Le malheur des uns fait le bonheur des autres, dit l’adage. A Farafenni et à Soma, le malheur des passagers fait effectivement le bonheur des commerçants. Mais d’ici quelques mois, la pyramide pourrait s’inverser. Lorsque le pont de l’intégration sera opérationnel et que les passagers ne soient plus contraints d’attendre des heures pour traverser, il est peu probable que le commerce soit aussi florissant qu’il l’est aujourd’hui des deux côtés du fleuve Gambie.
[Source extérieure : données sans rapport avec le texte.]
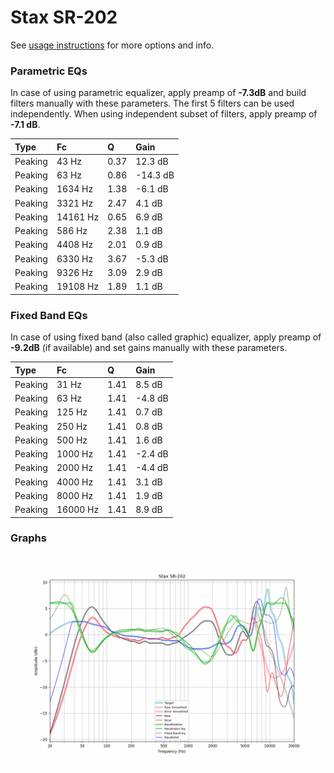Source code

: # Stax SR-202
See [usage instructions](https://github.com/jaakkopasanen/AutoEq#usage) for more options and info.

### Parametric EQs
In case of using parametric equalizer, apply preamp of **-7.3dB** and build filters manually
with these parameters. The first 5 filters can be used independently.
When using independent subset of filters, apply preamp of **-7.1 dB**.

| Type    | Fc       |    Q | Gain     |
|:--------|:---------|:-----|:---------|
| Peaking | 43 Hz    | 0.37 | 12.3 dB  |
| Peaking | 63 Hz    | 0.86 | -14.3 dB |
| Peaking | 1634 Hz  | 1.38 | -6.1 dB  |
| Peaking | 3321 Hz  | 2.47 | 4.1 dB   |
| Peaking | 14161 Hz | 0.65 | 6.9 dB   |
| Peaking | 586 Hz   | 2.38 | 1.1 dB   |
| Peaking | 4408 Hz  | 2.01 | 0.9 dB   |
| Peaking | 6330 Hz  | 3.67 | -5.3 dB  |
| Peaking | 9326 Hz  | 3.09 | 2.9 dB   |
| Peaking | 19108 Hz | 1.89 | 1.1 dB   |

### Fixed Band EQs
In case of using fixed band (also called graphic) equalizer, apply preamp of **-9.2dB**
(if available) and set gains manually with these parameters.

| Type    | Fc       |    Q | Gain    |
|:--------|:---------|:-----|:--------|
| Peaking | 31 Hz    | 1.41 | 8.5 dB  |
| Peaking | 63 Hz    | 1.41 | -4.8 dB |
| Peaking | 125 Hz   | 1.41 | 0.7 dB  |
| Peaking | 250 Hz   | 1.41 | 0.8 dB  |
| Peaking | 500 Hz   | 1.41 | 1.6 dB  |
| Peaking | 1000 Hz  | 1.41 | -2.4 dB |
| Peaking | 2000 Hz  | 1.41 | -4.4 dB |
| Peaking | 4000 Hz  | 1.41 | 3.1 dB  |
| Peaking | 8000 Hz  | 1.41 | 1.9 dB  |
| Peaking | 16000 Hz | 1.41 | 8.9 dB  |

### Graphs
![](./Stax%20SR-202.png)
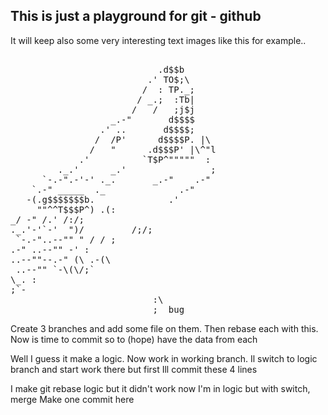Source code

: ## This is just a playground for git - github

It will keep also some very interesting text images like this for example..

<pre>

                            .d$$b
                          .' TO$;\
                         /  : TP._;
                        / _.;  :Tb|
                       /   /   ;j$j
                   _.-"       d$$$$
                 .' ..       d$$$$;
                /  /P'      d$$$$P. |\
               /   "      .d$$$P' |\^"l
             .'          `T$P^"""""  :
         ._.'      _.'                ;
      `-.-".-'-' ._.       _.-"    .-"
    `.-" _____  ._              .-"
   -(.g$$$$$$$b.              .'
     ""^^T$$$P^) .(:
_/ -" /.' /:/;
._.'-'`-'  ")/         /;/;
 `-.-"..--"" " / / ;
.-" ..--"" -' :
..--""--.-" (\ .-(\
 ..--"" `-\(\/;`
\_. :
;`-
                           :\
                           ;  bug
</pre>

Create 3 branches and add some file on them. Then rebase each with this.
Now is time to commit so to (hope) have the data from each

Well I guess it make a logic.
Now work in working branch.
Il switch to logic branch and start work there
but first Ill commit these 4 lines

I make git rebase logic but it didn't work
now I'm in logic but with switch, merge
Make one commit here
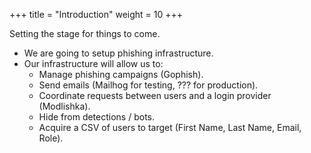 +++
title = "Introduction"
weight = 10
+++

Setting the stage for things to come.

- We are going to setup phishing infrastructure.
- Our infrastructure will allow us to:
    - Manage phishing campaigns (Gophish).
    - Send emails (Mailhog for testing, ??? for production).
    - Coordinate requests between users and a login provider (Modlishka).
    - Hide from detections / bots.
    - Acquire a CSV of users to target (First Name, Last Name, Email, Role).

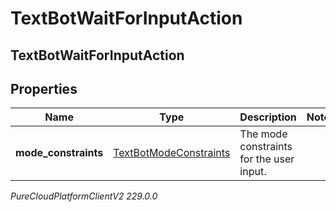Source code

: # TextBotWaitForInputAction

## TextBotWaitForInputAction

## Properties

|Name | Type | Description | Notes|
|------------ | ------------- | ------------- | -------------|
| **mode_constraints** | [TextBotModeConstraints](TextBotModeConstraints) | The mode constraints for the user input. | |



_PureCloudPlatformClientV2 229.0.0_
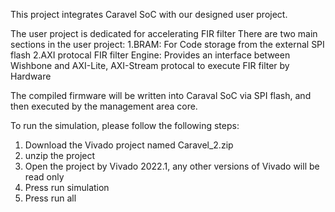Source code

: This project integrates Caravel SoC with our designed user project.

The user project is dedicated for accelerating FIR filter
There are two main sections in the user project:
1.BRAM: For Code storage from the external SPI flash
2.AXI protocal FIR filter Engine: Provides an interface between Wishbone and AXI-Lite, AXI-Stream protocal to execute FIR filter by Hardware

The compiled firmware will be written into Caraval SoC via SPI flash, and then executed by the management area core.


To run the simulation, please follow the following steps:
1. Download the Vivado project named Caravel_2.zip
2. unzip the project
3. Open the project by Vivado 2022.1, any other versions of Vivado will be read only
4. Press run simulation
5. Press run all  
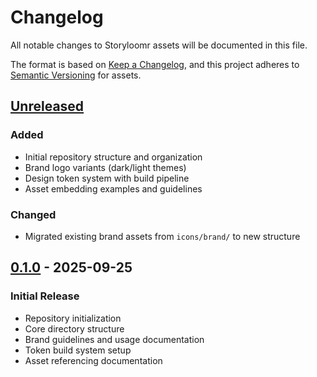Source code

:# Changelog

All notable changes to Storyloomr assets will be documented in this file.

The format is based on [Keep a Changelog](https://keepachangelog.com/en/1.0.0/),
and this project adheres to [Semantic Versioning](https://semver.org/spec/v2.0.0.html) for assets.

## [Unreleased]

### Added

- Initial repository structure and organization
- Brand logo variants (dark/light themes)
- Design token system with build pipeline
- Asset embedding examples and guidelines

### Changed

- Migrated existing brand assets from `icons/brand/` to new structure

## [0.1.0] - 2025-09-25

### Initial Release

- Repository initialization
- Core directory structure
- Brand guidelines and usage documentation
- Token build system setup
- Asset referencing documentation

[Unreleased]: https://github.com/storyloomr/storyloomr-assets/compare/assets-v0.1.0...HEAD
[0.1.0]: https://github.com/storyloomr/storyloomr-assets/releases/tag/assets-v0.1.0
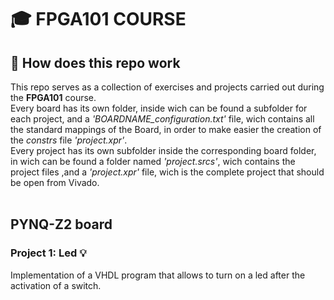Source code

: # :mortar_board: FPGA101 COURSE


## :file_folder: How does this repo work
This repo serves as a collection of exercises and projects carried out during the <b>FPGA101</b> course. <br>
Every board has its own folder, inside wich can be found a subfolder for each project, and a <i>'BOARDNAME_configuration.txt'</i> file, wich contains all the standard mappings of the Board, in order to make easier the creation of the <i>constrs</i> file <i>'project.xpr'</i>. <br>
Every project has its own subfolder inside the corresponding board folder, in wich can be found a folder named <i>'project.srcs'</i>, wich contains the project files ,and a <i>'project.xpr'</i>  file, wich is the complete project that should be open from Vivado.
<br>
<br>


## PYNQ-Z2 board

### Project 1: Led :bulb:
Implementation of a VHDL program that allows to turn on a led after the activation of a switch.
<br>
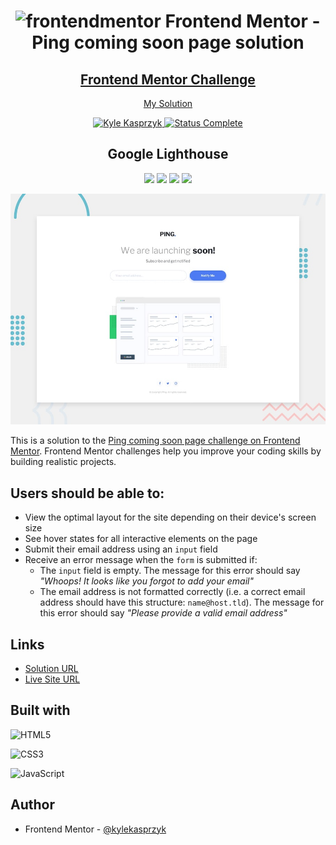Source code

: <div align="center">
  <h1><img src="https://www.frontendmentor.io/static/images/logo-mobile.svg" alt="frontendmentor"> Frontend Mentor - Ping coming soon page solution</h1>
  <h2>
    <a href="https://www.frontendmentor.io/challenges/ping-single-column-coming-soon-page-5cadd051fec04111f7b848da"><strong>Frontend Mentor Challenge</strong></a>  </h2>
    <p>
    <a href="https://kylekasprzyk.github.io/Frontend-Mentor-Ping-single-column-page/">My Solution</a>
  </p>
</div>

<!-- bagdes -->
<div align="center">
  <!-- profile -->
  <a href="https://www.frontendmentor.io/profile/kylekasprzyk">
    <img src="https://img.shields.io/badge/Profile-Kyle%20Kasprzyk-blue" alt="Kyle Kasprzyk">
  </a>
  <!-- status -->
    <a href="#">
    <img src="https://img.shields.io/badge/Status-Complete-brightgreen" alt="Status Complete">
  </a>
  
## Google Lighthouse
![](https://img.shields.io/badge/Performance-99%25-brightgreen)
![](https://img.shields.io/badge/Accessibility-98%25-brightgreen)
![](https://img.shields.io/badge/Best%20Practices-100%25-brightgreen)
![](https://img.shields.io/badge/SEO-92%25-brightgreen)
</div>

![](./design/desktop-preview.jpg)

This is a solution to the [Ping coming soon page challenge on Frontend Mentor](https://www.frontendmentor.io/challenges/ping-single-column-coming-soon-page-5cadd051fec04111f7b848da). Frontend Mentor challenges help you improve your coding skills by building realistic projects. 

## Users should be able to:

- View the optimal layout for the site depending on their device's screen size
- See hover states for all interactive elements on the page
- Submit their email address using an `input` field
- Receive an error message when the `form` is submitted if:
	- The `input` field is empty. The message for this error should say *"Whoops! It looks like you forgot to add your email"*
	- The email address is not formatted correctly (i.e. a correct email address should have this structure: `name@host.tld`). The message for this error should say *"Please provide a valid email address"*

## Links

- [Solution URL](#)
- [Live Site URL](https://kylekasprzyk.github.io/Frontend-Mentor-Ping-single-column-page/)

## Built with

![HTML5](https://img.shields.io/badge/html5-%23E34F26.svg?style=plastic&logo=html5&logoColor=white)

![CSS3](https://img.shields.io/badge/css3-%231572B6.svg?style=plastic&logo=css3&logoColor=white)

![JavaScript](https://img.shields.io/badge/javascript-%23323330.svg?style=plastic&logo=javascript&logoColor=%23F7DF1E)

## Author

- Frontend Mentor - [@kylekasprzyk](https://www.frontendmentor.io/profile/kylekasprzyk)
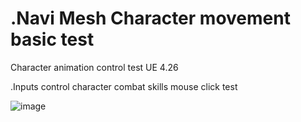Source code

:# .Navi Mesh Character movement basic test

Character animation control test UE 4.26

.Inputs control character combat skills mouse click test

![image](https://user-images.githubusercontent.com/1465738/131082245-97eaf41c-2432-42e3-8a74-e1008ed50ad3.png)

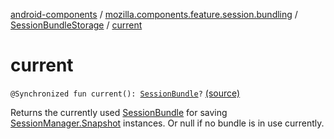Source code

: [android-components](../../index.md) / [mozilla.components.feature.session.bundling](../index.md) / [SessionBundleStorage](index.md) / [current](./current.md)

# current

`@Synchronized fun current(): `[`SessionBundle`](../-session-bundle/index.md)`?` [(source)](https://github.com/mozilla-mobile/android-components/blob/master/components/feature/session-bundling/src/main/java/mozilla/components/feature/session/bundling/SessionBundleStorage.kt#L105)

Returns the currently used [SessionBundle](../-session-bundle/index.md) for saving [SessionManager.Snapshot](../../mozilla.components.browser.session/-session-manager/-snapshot/index.md) instances. Or null if no bundle
is in use currently.

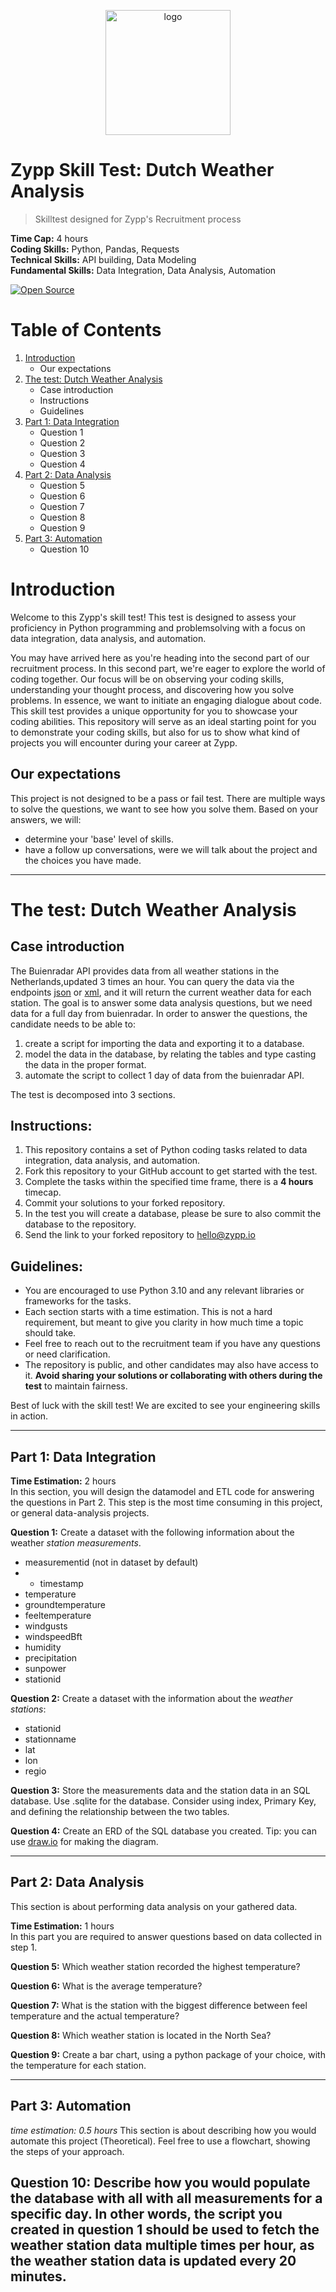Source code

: <p align="center"><img alt="logo" src="https://www.zypp.io/static/assets/img/logos/zypp/white/500px.png" width="200"></p>

Zypp Skill Test: Dutch Weather Analysis
===

> Skilltest designed for Zypp's Recruitment process

**Time Cap:** 4 hours <br>
**Coding Skills:** Python, Pandas, Requests <br>
**Technical Skills:** API building, Data Modeling <br>
**Fundamental Skills:** Data Integration, Data Analysis, Automation <br>

[![Open Source](https://badges.frapsoft.com/os/v1/open-source.svg?v=103)](https://opensource.org/)

# Table of Contents
1. [Introduction](#introduction-skilltest)
   - Our expectations
2. [The test: Dutch Weather Analysis](#the-test-dutch-weather-analysis)
   - Case introduction
   - Instructions
   - Guidelines
3. [Part 1: Data Integration](#part-1-data-integration)
   - Question 1
   - Question 2
   - Question 3
   - Question 4
4. [Part 2: Data Analysis](#part-2-data-analysis)
   - Question 5
   - Question 6
   - Question 7
   - Question 8
   - Question 9
5. [Part 3: Automation](#part-3-automation)
   - Question 10


#  Introduction 
Welcome to this Zypp's skill test! This test is designed to assess your proficiency in Python programming and problemsolving with a focus on data integration, data analysis, and automation.

You may have arrived here as you're heading into the second part of our recruitment process. In this second part, we're eager to explore the world of coding together. Our focus will be on observing your coding skills, understanding your thought process, and discovering how you solve problems. In essence, we want to initiate an engaging dialogue about code.
This skill test provides a unique opportunity for you to showcase your coding abilities. This repository will serve as an ideal starting point for you to demonstrate your coding skills, but also for us to show what kind of projects you will encounter during your career at Zypp. 

##  Our expectations
This project is not designed to be a pass or fail test. There are multiple ways to solve the questions, we want to see 
how you solve them. Based on your answers, we will:
- determine your 'base' level of skills.
- have a follow up conversations, were we will talk about the project and the choices you have made.

---

# The test: Dutch Weather Analysis
## Case introduction
The Buienradar API provides data from all weather stations in the Netherlands,updated 3 times an hour. You can query the data via the endpoints [json](https://json.buienradar.nl) or [xml](https://xml.buienradar.nl), and it will return the current weather data for each station.
The goal is to answer some data analysis questions, but we need data for a full day from buienradar. In order to answer the questions, the candidate needs to be able to: 
1. create a script for importing the data and exporting it to a database.
2. model the data in the database, by relating the tables and type casting the data in the proper format.
3. automate the script to collect 1 day of data from the buienradar API.

The test is decomposed into 3 sections.

## Instructions:
1. This repository contains a set of Python coding tasks related to data integration, data analysis, and automation.
2. Fork this repository to your GitHub account to get started with the test.
3. Complete the tasks within the specified time frame, there is a **4 hours** timecap.
4. Commit your solutions to your forked repository.
5. In the test you will create a database, please be sure to also commit the database to the repository.
6. Send the link to your forked repository to hello@zypp.io

## Guidelines:
- You are encouraged to use Python 3.10 and any relevant libraries or frameworks for the tasks.
- Each section starts with a time estimation. This is not a hard requirement, but meant to give you clarity in how much time a topic should take.
- Feel free to reach out to the recruitment team if you have any questions or need clarification.
- The repository is public, and other candidates may also have access to it. **Avoid sharing your solutions or collaborating with others during the test** to maintain fairness.

Best of luck with the skill test! We are excited to see your engineering skills in action.

---

## Part 1: Data Integration
**Time Estimation:** 2 hours <br>
In this section, you will design the datamodel and ETL code for answering the questions in Part 2. This step is the most
time consuming in this project, or general data-analysis projects. 

**Question 1:**
Create a dataset with the following information about the weather _station measurements_.
- measurementid (not in dataset by default)
- - timestamp
- temperature
- groundtemperature
- feeltemperature
- windgusts
- windspeedBft
- humidity
- precipitation
- sunpower
- stationid

**Question 2:**
Create a dataset with the information about the _weather stations_:
- stationid
- stationname
- lat
- lon
- regio


**Question 3:**
Store the measurements data and the station data in an SQL database. Use .sqlite for the database. Consider using index, Primary Key, and defining the relationship between the two tables.

**Question 4:**
Create an ERD  of the SQL database you created. Tip: you can use [draw.io](https://app.diagrams.net/) for making the diagram.

---

## Part 2: Data Analysis
This section is about performing data analysis on your gathered data. 

**Time Estimation:** 1 hours <br>
In this part you are required to answer questions based on data collected in step 1.

**Question 5:**
Which weather station recorded the highest temperature?

**Question 6:**
What is the average temperature?

**Question 7:**
What is the station with the biggest difference between feel temperature and the actual temperature?

**Question 8:**
Which weather station is located in the North Sea?

**Question 9:**
Create a bar chart, using a python package of your choice, with the temperature for each station.

---

## Part 3: Automation
*time estimation: 0.5 hours*
This section is about describing how you would automate this project (Theoretical). Feel free to use a 
flowchart, showing the steps of your approach.

**Question 10:**
Describe how you would populate the database with all with all measurements for a specific day. 
In other words, the script you created in question 1 should be used to fetch the weather station data multiple times per hour, as the weather station data is updated every 20 minutes.
---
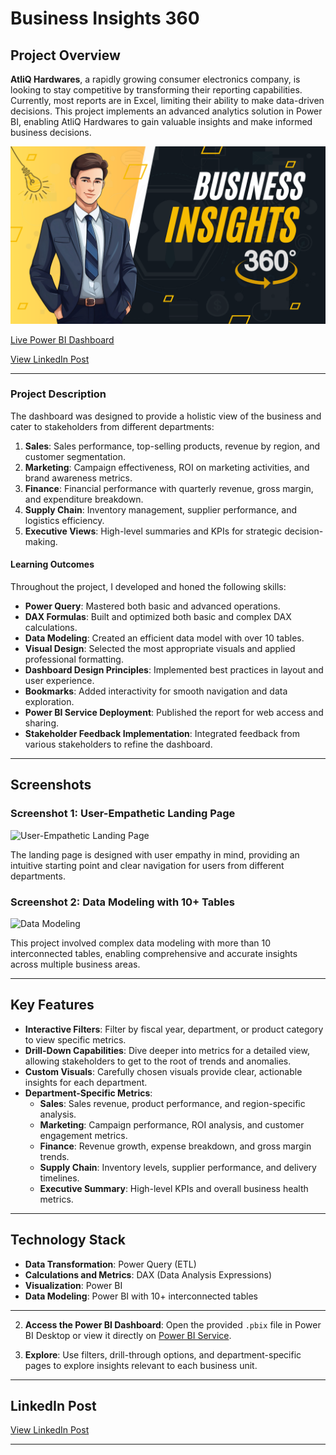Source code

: # Business Insights 360

## Project Overview

**AtliQ Hardwares**, a rapidly growing consumer electronics company, is looking to stay competitive by transforming their reporting capabilities. Currently, most reports are in Excel, limiting their ability to make data-driven decisions. This project implements an advanced analytics solution in Power BI, enabling AtliQ Hardwares to gain valuable insights and make informed business decisions.

![Thumbnail](https://github.com/Ankkit0413/Business-Insights-360/blob/main/Business%20Insights%20360.png)

[Live Power BI Dashboard](https://app.powerbi.com/view?r=eyJrIjoiZTE1MmFkMzUtZmFkZi00MWNjLWFjNzYtZjM0NzJmZTc2NmY0IiwidCI6ImM2ZTU0OWIzLTVmNDUtNDAzMi1hYWU5LWQ0MjQ0ZGM1YjJjNCJ9)


[View LinkedIn Post](https://www.linkedin.com/posts/ankkitkumarguppta_business-insights-360-activity-7255948922123145216-shIp?utm_source=share&utm_medium=member_desktop)

---

### Project Description

The dashboard was designed to provide a holistic view of the business and cater to stakeholders from different departments:

1. **Sales**: Sales performance, top-selling products, revenue by region, and customer segmentation.
2. **Marketing**: Campaign effectiveness, ROI on marketing activities, and brand awareness metrics.
3. **Finance**: Financial performance with quarterly revenue, gross margin, and expenditure breakdown.
4. **Supply Chain**: Inventory management, supplier performance, and logistics efficiency.
5. **Executive Views**: High-level summaries and KPIs for strategic decision-making.

#### Learning Outcomes

Throughout the project, I developed and honed the following skills:

- **Power Query**: Mastered both basic and advanced operations.
- **DAX Formulas**: Built and optimized both basic and complex DAX calculations.
- **Data Modeling**: Created an efficient data model with over 10 tables.
- **Visual Design**: Selected the most appropriate visuals and applied professional formatting.
- **Dashboard Design Principles**: Implemented best practices in layout and user experience.
- **Bookmarks**: Added interactivity for smooth navigation and data exploration.
- **Power BI Service Deployment**: Published the report for web access and sharing.
- **Stakeholder Feedback Implementation**: Integrated feedback from various stakeholders to refine the dashboard.

---

## Screenshots

### Screenshot 1: User-Empathetic Landing Page

![User-Empathetic Landing Page](path/to/landing-page-screenshot.jpg)

The landing page is designed with user empathy in mind, providing an intuitive starting point and clear navigation for users from different departments.

### Screenshot 2: Data Modeling with 10+ Tables

![Data Modeling](path/to/data-modeling-screenshot.jpg)

This project involved complex data modeling with more than 10 interconnected tables, enabling comprehensive and accurate insights across multiple business areas.

---

## Key Features

- **Interactive Filters**: Filter by fiscal year, department, or product category to view specific metrics.
- **Drill-Down Capabilities**: Dive deeper into metrics for a detailed view, allowing stakeholders to get to the root of trends and anomalies.
- **Custom Visuals**: Carefully chosen visuals provide clear, actionable insights for each department.
- **Department-Specific Metrics**:
  - **Sales**: Sales revenue, product performance, and region-specific analysis.
  - **Marketing**: Campaign performance, ROI analysis, and customer engagement metrics.
  - **Finance**: Revenue growth, expense breakdown, and gross margin trends.
  - **Supply Chain**: Inventory levels, supplier performance, and delivery timelines.
  - **Executive Summary**: High-level KPIs and overall business health metrics.

---

## Technology Stack

- **Data Transformation**: Power Query (ETL)
- **Calculations and Metrics**: DAX (Data Analysis Expressions)
- **Visualization**: Power BI
- **Data Modeling**: Power BI with 10+ interconnected tables

---

2. **Access the Power BI Dashboard**: Open the provided `.pbix` file in Power BI Desktop or view it directly on [Power BI Service](https://app.powerbi.com/view?r=eyJrIjoiZTE1MmFkMzUtZmFkZi00MWNjLWFjNzYtZjM0NzJmZTc2NmY0IiwidCI6ImM2ZTU0OWIzLTVmNDUtNDAzMi1hYWU5LWQ0MjQ0ZGM1YjJjNCJ9).

3. **Explore**: Use filters, drill-through options, and department-specific pages to explore insights relevant to each business unit.

---

## LinkedIn Post

[View LinkedIn Post](https://www.linkedin.com/posts/ankkitkumarguppta_business-insights-360-activity-7255948922123145216-shIp?utm_source=share&utm_medium=member_desktop)

---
Après les longues files de véhicules, la deuxième chose qui attire l’attention d’un visiteur est l’ambiance sur les lieux et la multitude des étals. Le débarcadère n’a rien à envier à un marché. Des articles variés y sont proposés : denrées alimentaires, notamment le lait et le sucre, tissus, vêtements, objets divers… Les acteurs sont presque exclusivement des Sénégalais et des Guinéens.
Assis à cheval sur un banc traversé, Bassirou Diouf guette l’arrivée d’un client. Ce Sénégalais n’a pas entendu parler de la date officielle de l’inauguration de l’infrastructure, mais l’évolution quotidienne des travaux lui donne une idée assez nette. ‘’Je sais que d’ici quelques mois, normalement, le pont sera prêt. Si les passagers ne s’arrêtent pas, il n’y aura plus d’acheteurs. Je pense déjà à me réinstaller ailleurs, mais je ne sais pas où pour le moment’’. Bien qu’étant parmi les victimes, Bassirou pense qu’un pays ne peut pas se développer sans des routes et que les gens perdent trop de temps pour gagner l’autre rive. Ainsi, il considère le pont comme une affaire d’intérêt général. Aliou Ba, non plus, ne se fait plus d’illusion. Ce Guinéen a déjà arrêté son plan. ‘’Je vais rentrer au pays, puisque je ne sais pas quoi faire’’, lance-t-il. Quant à Oumou Baldé, elle garde toujours espoir. Arrivée il y a quelques mois, elle espère que les véhicules vont s’arrêter au moins 15 minutes, ce qui sera une occasion pour écouler quelques produits.
A Soma, le sujet préoccupe tout le monde. Dès le début du chantier, les délégués des marchands ont exposé leurs doléances aux autorités gambiennes. Ibrahima Diallo dit ‘’Pa Sikigne’’ est parmi les responsables ; il a été des différentes délégations. ‘’On nous avait promis de construire un marché à Farafenni et un autre à Soma. Mais depuis lors, nous attendons, nous ne voyons rien et la construction du pont va bientôt s’achever’’, s’inquiète-t-il.
Pas d’appui financier pour des étrangers
Construire un marché ? Serigne Ndiaye n’y croit plus. Ce père de famille pense que si les autorités gambiennes étaient prêtes à le faire, les travaux auraient démarré en même temps que ceux du pont. Las d’attendre les sites de relogement promis, les vendeurs ont demandé un appui financier sous forme de dédommagement pour se réinstaller ailleurs. ‘’Si on nous avait donné un peu d’argent, ça nous aurait aidé’’, lance Aliou Ba qui espère empocher quelques billets. Mais ce marchand est en retard sur l’information. Selon Ibrahima Diallo, le pouvoir gambien leur a fait comprendre qu’il ne peut pas leur donner de l’argent, puisqu’ils ne sont pas des citoyens du pays. L’idée d’aller rencontrer l’ambassadeur sénégalais à Banjul pour solliciter son soutien à ce sujet a été agitée, mais sans suite. Depuis, les commerçants sénégalais continuent d’écouler leurs marchandises dans l’anxiété… en attendant la date fatidique.
Outre les marchands, les chauffeurs de taxi également vivent dans l’expectative. En effet, il y a des dizaines de taxis urbains qui assurent la desserte Farafenni - embarcadère ou Keur Ayib - embarcadère. Eux aussi craignent de voir leur business s’arrêter en même temps que le ferry.
C’est dire que même si le pont devrait soulager des millions personnes, il ne fait pas que des heureux.